George Osborne has delivered a £1 billion Budget tax hit to pensioners as he cut the top rate of tax for Britain’s wealthiest earners. The Treasury acknowledged that 4.5 million pensioners would lose out as a result of the decision to phase out their additional age-related allowances.
Age UK said it was “disappointed” with the move warning that it could leave some pensioners up to £259-a-year worse off, with little chance to change their retirement plan. However, Treasury sources pointed to a report by the Office for Tax Simplification which claimed many pensioners did not understand the allowances and found claiming them “burdensome”.
Under the Chancellor’s plans allowances will be withdrawn for new pensioners from April next year while existing pensioners will have their allowances frozen at £10,500 for the over 60s and £10,660 for the over 75s until overall tax thresholds catch up with them.

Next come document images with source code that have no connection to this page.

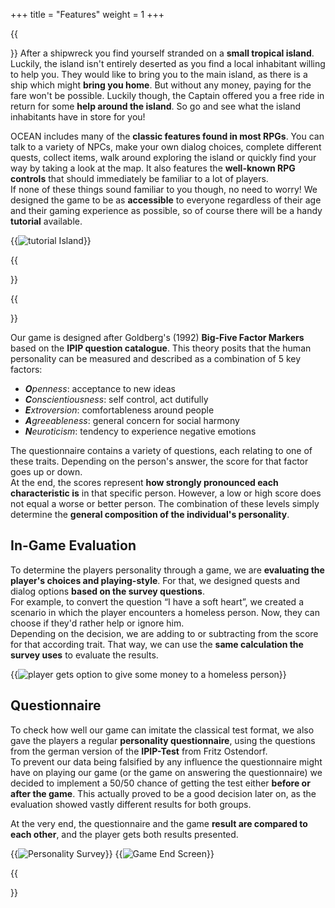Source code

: +++
title = "Features"
weight = 1
+++

{{<section title="The Game" >}}
After a shipwreck you find yourself stranded on a **small tropical island**. Luckily, the island isn't entirely deserted as you 
find a local inhabitant willing to help you. They would like to bring you to the main island, as there is a ship which might
**bring you home**. But without any money, paying for the fare won't be possible. Luckily though, the Captain offered you a free
ride in return for some **help around the island**. So go and see what the island inhabitants have in store for you!

OCEAN includes many of the **classic features found in most RPGs**. You can talk to a variety of NPCs, make your own dialog choices,
complete different quests, collect items, walk around exploring the island or quickly find your way by taking a look at the 
map. It also features the **well-known RPG controls** that should immediately be familiar to a lot of players. \
If none of these things sound familiar to you though, no need to worry! We designed the game to be as **accessible** to
everyone regardless of their age and their gaming experience as possible, so of course there will be a handy **tutorial** available.

{{<image src="tutorial.png" alt="tutorial Island" caption="learn the games basics on Tutorial Island">}}

{{</section>}}


{{<section title="Personality Evaluation" >}}

Our game is designed after Goldberg's (1992) **Big-Five Factor Markers** based on the **IPIP question catalogue**. This theory 
posits that the human personality can be measured and described as a combination of 5 key factors:

- ***O**penness*: acceptance to new ideas
- ***C**onscientiousness*: self control, act dutifully
- ***E**xtroversion*: comfortableness around people
- ***A**greeableness*: general concern for social harmony
- ***N**euroticism*: tendency to experience negative emotions

The questionnaire contains a variety of questions, each relating to one of these traits. Depending on the person's answer, 
the score for that factor goes up or down. \
At the end, the scores represent **how strongly pronounced each characteristic is** in that specific person. However, a low or
high score does not equal a worse or better person. The combination of these levels simply determine the **general composition
of the individual's personality**.



## In-Game Evaluation
To determine the players personality through a game, we are **evaluating the player's choices and playing-style**. For that, we 
designed quests and dialog options **based on the survey questions**. \
For example, to convert the question “I have a soft heart”, we created a scenario in which the player encounters a homeless person.
Now, they can choose if they'd rather help or ignore him. \
Depending on the decision, we are adding to or subtracting from the score for that according trait. That way, we can use the **same
calculation the survey uses** to evaluate the results.

{{<image src="Lausi.png" alt="player gets option to give some money to a homeless person" caption="“Excuse me, could you spare some money?”">}}

## Questionnaire
To check how well our game can imitate the classical test format, we also gave the players a regular **personality questionnaire**,
using the questions from the german version of the **IPIP-Test** from Fritz Ostendorf. \
To prevent our data being falsified by any influence the questionnaire might have on playing our game (or the game on answering
the questionnaire) we decided to implement a 50/50 chance of getting the test either **before or after the game**. This actually
proved to be a good decision later on, as the evaluation showed vastly different results for both groups.

At the very end, the questionnaire and the game **result are compared to each other**, and the player gets both results presented.

{{<image src="survey.png" alt="Personality Survey" caption="Screenshot of the personality survey before/after the game">}}
{{<image src="ResultScreen.png" alt="Game End Screen" caption="Endscreen with test results">}}

{{</section>}}
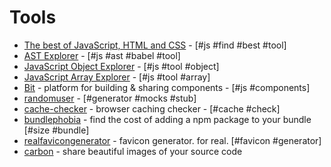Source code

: # Tools

- [The best of JavaScript, HTML and CSS](https://bestof.js.org/) - [#js #find #best #tool]
- [AST Explorer](https://astexplorer.net/) - [#js #ast #babel #tool]
- [JavaScript Object Explorer](https://sdras.github.io/object-explorer/) - [#js #tool #object]
- [JavaScript Array Explorer](https://sdras.github.io/array-explorer/) - [#js #tool #array]
- [Bit](https://bitsrc.io/) - platform for building & sharing components - [#js #components]
- [randomuser](https://randomuser.me/) - [#generator #mocks #stub]
- [cache-checker](https://www.giftofspeed.com/cache-checker/) - browser caching checker - [#cache #check]
- [bundlephobia](https://bundlephobia.com/) - find the cost of adding a npm package to your bundle [#size #bundle]
- [realfavicongenerator](https://realfavicongenerator.net/) - favicon generator. for real. [#favicon #generator]
- [carbon](https://carbon.now.sh) - share beautiful images of your source code
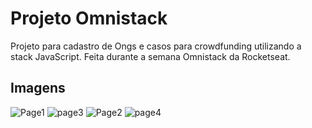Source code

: # Projeto Omnistack

Projeto para cadastro de Ongs e casos para crowdfunding utilizando a stack JavaScript. Feita durante a semana Omnistack da Rocketseat.

## Imagens
![Page1](https://user-images.githubusercontent.com/39247769/98860211-13967100-2442-11eb-9546-d0fd633a1aca.jpg)
![page3](https://user-images.githubusercontent.com/39247769/98860205-12654400-2442-11eb-9169-64ada306e909.png)
![Page2](https://user-images.githubusercontent.com/39247769/98860214-13967100-2442-11eb-9465-c92fc453fb10.png)
![page4](https://user-images.githubusercontent.com/39247769/98860208-12fdda80-2442-11eb-9724-a58de662d995.png)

According to the Budget red book, the measure will raise an additional £1.01 billion for the Exchequer by 2015-16.
Although Mr Osborne insisted there would be no cash loss to pensioners, Treasury sources said existing pensioners would be, on average, £63 a year worse off while new pensioners would lose out to the tune of £197 a year on average.
Mr Osborne said of the allowances: “The National Audit Office points out that many pensioners don’t understand them. These allowances require around 150,000 pensioners to fill in self-assessment forms, and as we have real increases in the personal allowances, their value is being eroded all the time.”